* **Work item**
If a line below contains the string "Land", return that line.

* **Data records**

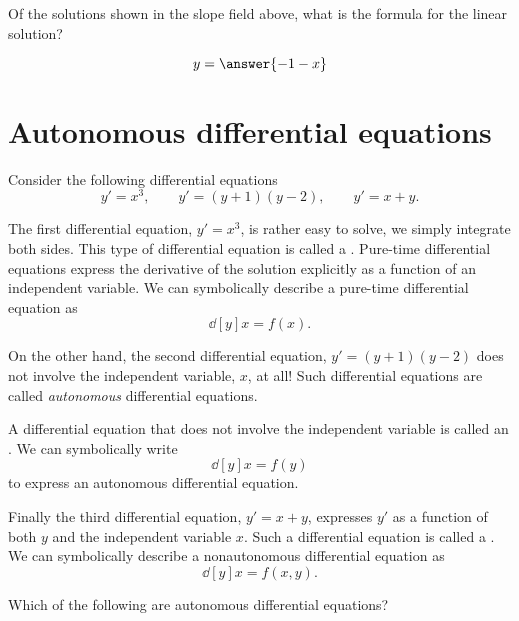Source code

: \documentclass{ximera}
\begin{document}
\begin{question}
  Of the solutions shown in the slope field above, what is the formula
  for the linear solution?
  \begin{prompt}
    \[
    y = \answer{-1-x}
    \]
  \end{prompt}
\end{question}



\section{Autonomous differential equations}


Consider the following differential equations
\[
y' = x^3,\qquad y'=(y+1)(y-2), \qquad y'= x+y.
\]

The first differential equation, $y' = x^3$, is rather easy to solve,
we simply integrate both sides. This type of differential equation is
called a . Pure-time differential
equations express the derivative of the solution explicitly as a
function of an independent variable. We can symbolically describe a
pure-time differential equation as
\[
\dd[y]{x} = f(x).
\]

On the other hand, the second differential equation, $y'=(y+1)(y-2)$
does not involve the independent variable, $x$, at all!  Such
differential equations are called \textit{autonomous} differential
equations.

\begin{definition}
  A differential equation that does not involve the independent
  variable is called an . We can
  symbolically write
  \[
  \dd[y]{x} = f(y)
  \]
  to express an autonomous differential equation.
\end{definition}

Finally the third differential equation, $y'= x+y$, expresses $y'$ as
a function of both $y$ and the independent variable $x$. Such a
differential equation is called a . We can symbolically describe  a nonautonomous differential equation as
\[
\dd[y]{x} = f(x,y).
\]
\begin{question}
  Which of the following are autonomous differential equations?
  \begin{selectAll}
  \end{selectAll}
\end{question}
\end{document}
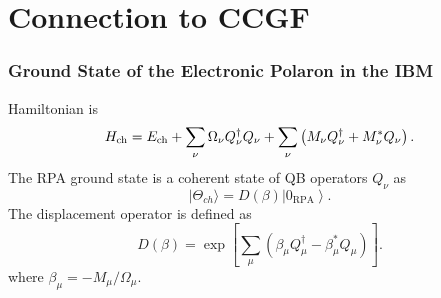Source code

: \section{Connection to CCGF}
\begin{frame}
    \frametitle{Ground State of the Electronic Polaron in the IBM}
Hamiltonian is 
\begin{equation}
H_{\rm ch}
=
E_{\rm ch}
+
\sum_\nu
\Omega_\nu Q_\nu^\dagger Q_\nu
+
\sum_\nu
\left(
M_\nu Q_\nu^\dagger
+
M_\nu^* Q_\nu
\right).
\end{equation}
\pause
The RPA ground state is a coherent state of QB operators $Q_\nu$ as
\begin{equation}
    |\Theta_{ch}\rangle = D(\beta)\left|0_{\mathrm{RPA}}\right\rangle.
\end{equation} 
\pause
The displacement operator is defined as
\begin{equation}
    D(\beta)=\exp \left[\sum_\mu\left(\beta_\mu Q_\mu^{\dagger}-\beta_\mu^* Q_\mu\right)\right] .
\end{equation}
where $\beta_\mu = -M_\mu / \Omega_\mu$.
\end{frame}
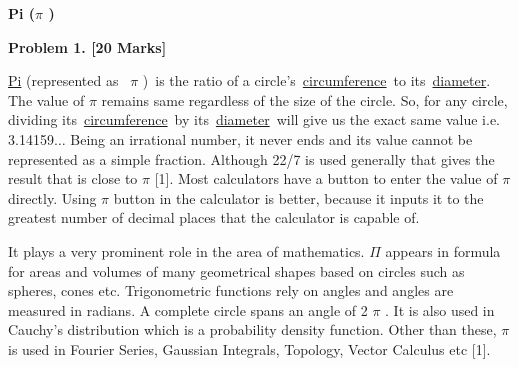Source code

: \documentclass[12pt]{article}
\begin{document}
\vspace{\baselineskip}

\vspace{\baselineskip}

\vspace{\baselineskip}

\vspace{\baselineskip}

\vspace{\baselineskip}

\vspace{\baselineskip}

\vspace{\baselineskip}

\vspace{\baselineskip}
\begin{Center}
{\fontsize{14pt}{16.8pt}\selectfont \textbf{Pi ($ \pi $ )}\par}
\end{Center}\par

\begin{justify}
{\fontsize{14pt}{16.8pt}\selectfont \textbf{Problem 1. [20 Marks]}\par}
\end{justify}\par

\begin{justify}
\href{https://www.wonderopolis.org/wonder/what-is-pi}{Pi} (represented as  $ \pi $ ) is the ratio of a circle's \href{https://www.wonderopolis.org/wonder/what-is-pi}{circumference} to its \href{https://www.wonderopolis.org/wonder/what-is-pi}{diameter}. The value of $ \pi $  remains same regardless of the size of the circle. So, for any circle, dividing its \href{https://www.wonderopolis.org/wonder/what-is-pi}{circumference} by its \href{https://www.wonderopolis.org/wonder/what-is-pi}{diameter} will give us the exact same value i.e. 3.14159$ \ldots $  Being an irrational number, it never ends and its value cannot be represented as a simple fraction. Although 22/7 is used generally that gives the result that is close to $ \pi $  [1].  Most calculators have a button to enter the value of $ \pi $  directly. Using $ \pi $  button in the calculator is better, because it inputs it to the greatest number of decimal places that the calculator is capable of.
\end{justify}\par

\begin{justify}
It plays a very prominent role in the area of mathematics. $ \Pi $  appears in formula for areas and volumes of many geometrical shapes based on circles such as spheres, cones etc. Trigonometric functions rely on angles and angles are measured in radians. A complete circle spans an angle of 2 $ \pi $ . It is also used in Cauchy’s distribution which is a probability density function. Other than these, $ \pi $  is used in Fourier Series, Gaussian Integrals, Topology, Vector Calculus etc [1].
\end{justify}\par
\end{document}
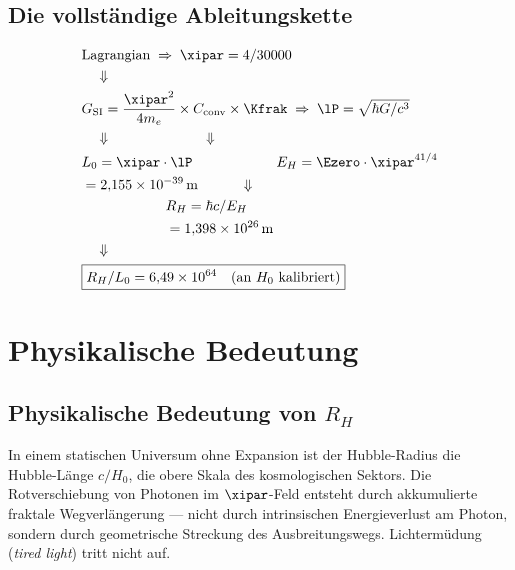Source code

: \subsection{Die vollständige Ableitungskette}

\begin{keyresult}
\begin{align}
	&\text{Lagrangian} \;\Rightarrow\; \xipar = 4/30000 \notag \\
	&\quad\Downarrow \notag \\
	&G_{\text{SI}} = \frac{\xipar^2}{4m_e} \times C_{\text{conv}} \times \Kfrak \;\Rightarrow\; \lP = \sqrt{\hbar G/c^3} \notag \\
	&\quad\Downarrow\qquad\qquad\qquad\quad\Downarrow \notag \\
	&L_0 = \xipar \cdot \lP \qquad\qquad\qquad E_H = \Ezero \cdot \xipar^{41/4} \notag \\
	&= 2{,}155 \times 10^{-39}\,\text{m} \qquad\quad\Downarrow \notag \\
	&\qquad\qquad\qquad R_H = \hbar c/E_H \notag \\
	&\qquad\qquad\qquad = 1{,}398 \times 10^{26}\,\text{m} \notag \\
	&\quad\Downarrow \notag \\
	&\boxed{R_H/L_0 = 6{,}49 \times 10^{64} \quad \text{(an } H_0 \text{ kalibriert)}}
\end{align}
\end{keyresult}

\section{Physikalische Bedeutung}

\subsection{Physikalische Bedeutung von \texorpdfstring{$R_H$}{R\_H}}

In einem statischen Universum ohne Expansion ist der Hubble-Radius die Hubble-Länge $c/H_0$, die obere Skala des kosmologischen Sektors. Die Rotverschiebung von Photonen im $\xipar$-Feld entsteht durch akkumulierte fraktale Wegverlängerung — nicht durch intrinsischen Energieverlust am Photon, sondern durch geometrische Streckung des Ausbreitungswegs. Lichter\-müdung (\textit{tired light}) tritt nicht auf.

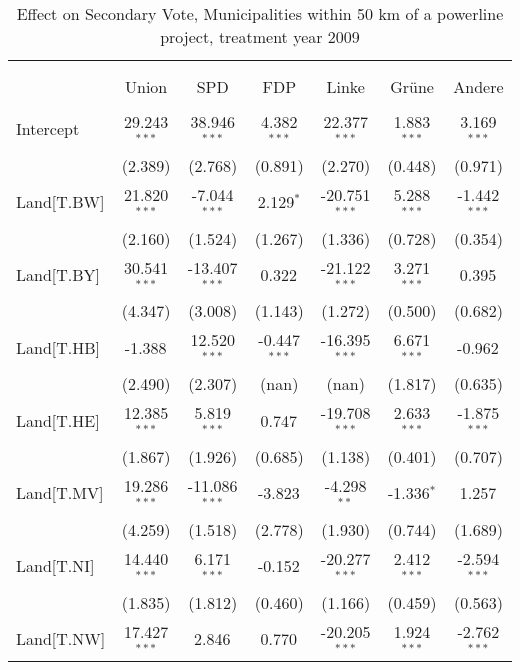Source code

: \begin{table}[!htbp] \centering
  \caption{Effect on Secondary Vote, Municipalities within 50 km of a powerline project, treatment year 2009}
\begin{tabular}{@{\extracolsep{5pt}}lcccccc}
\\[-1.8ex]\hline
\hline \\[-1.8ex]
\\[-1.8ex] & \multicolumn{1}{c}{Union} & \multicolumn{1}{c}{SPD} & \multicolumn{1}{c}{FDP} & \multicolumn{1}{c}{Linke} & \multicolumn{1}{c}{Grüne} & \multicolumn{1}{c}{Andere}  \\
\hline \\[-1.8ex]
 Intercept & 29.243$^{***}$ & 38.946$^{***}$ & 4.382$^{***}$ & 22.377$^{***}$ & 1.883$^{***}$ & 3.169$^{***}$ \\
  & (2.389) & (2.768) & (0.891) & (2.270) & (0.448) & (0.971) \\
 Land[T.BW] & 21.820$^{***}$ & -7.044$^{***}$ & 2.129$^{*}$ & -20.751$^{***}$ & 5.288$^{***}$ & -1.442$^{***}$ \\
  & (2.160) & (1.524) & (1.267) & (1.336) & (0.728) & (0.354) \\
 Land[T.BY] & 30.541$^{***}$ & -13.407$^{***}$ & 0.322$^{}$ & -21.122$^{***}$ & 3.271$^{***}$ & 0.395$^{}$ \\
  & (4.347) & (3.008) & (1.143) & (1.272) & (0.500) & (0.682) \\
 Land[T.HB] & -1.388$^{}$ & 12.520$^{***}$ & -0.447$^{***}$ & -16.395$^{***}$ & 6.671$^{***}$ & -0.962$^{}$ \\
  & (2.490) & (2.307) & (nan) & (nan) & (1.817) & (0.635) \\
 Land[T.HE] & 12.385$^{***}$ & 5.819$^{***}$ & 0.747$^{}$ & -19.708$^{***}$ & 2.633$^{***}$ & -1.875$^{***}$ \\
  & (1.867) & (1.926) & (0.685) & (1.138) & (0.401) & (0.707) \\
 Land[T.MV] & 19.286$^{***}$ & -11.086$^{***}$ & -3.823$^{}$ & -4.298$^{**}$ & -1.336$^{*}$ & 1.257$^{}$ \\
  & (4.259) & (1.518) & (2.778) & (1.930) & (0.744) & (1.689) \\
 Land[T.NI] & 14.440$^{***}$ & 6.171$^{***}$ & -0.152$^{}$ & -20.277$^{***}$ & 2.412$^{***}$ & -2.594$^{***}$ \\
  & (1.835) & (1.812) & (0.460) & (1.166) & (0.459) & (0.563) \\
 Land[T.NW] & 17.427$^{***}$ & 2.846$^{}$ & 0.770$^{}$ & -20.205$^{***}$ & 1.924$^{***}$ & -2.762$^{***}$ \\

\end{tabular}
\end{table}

* **Final answer**
 Land[T.BW] & 21.820$^{***}$ & -7.044$^{***}$ & 2.129$^{*}$ & -20.751$^{***}$ & 5.288$^{***}$ & -1.442$^{***}$ \\
 Land[T.BY] & 30.541$^{***}$ & -13.407$^{***}$ & 0.322$^{}$ & -21.122$^{***}$ & 3.271$^{***}$ & 0.395$^{}$ \\
 Land[T.HB] & -1.388$^{}$ & 12.520$^{***}$ & -0.447$^{***}$ & -16.395$^{***}$ & 6.671$^{***}$ & -0.962$^{}$ \\
 Land[T.HE] & 12.385$^{***}$ & 5.819$^{***}$ & 0.747$^{}$ & -19.708$^{***}$ & 2.633$^{***}$ & -1.875$^{***}$ \\
 Land[T.MV] & 19.286$^{***}$ & -11.086$^{***}$ & -3.823$^{}$ & -4.298$^{**}$ & -1.336$^{*}$ & 1.257$^{}$ \\
 Land[T.NI] & 14.440$^{***}$ & 6.171$^{***}$ & -0.152$^{}$ & -20.277$^{***}$ & 2.412$^{***}$ & -2.594$^{***}$ \\
 Land[T.NW] & 17.427$^{***}$ & 2.846$^{}$ & 0.770$^{}$ & -20.205$^{***}$ & 1.924$^{***}$ & -2.762$^{***}$ \\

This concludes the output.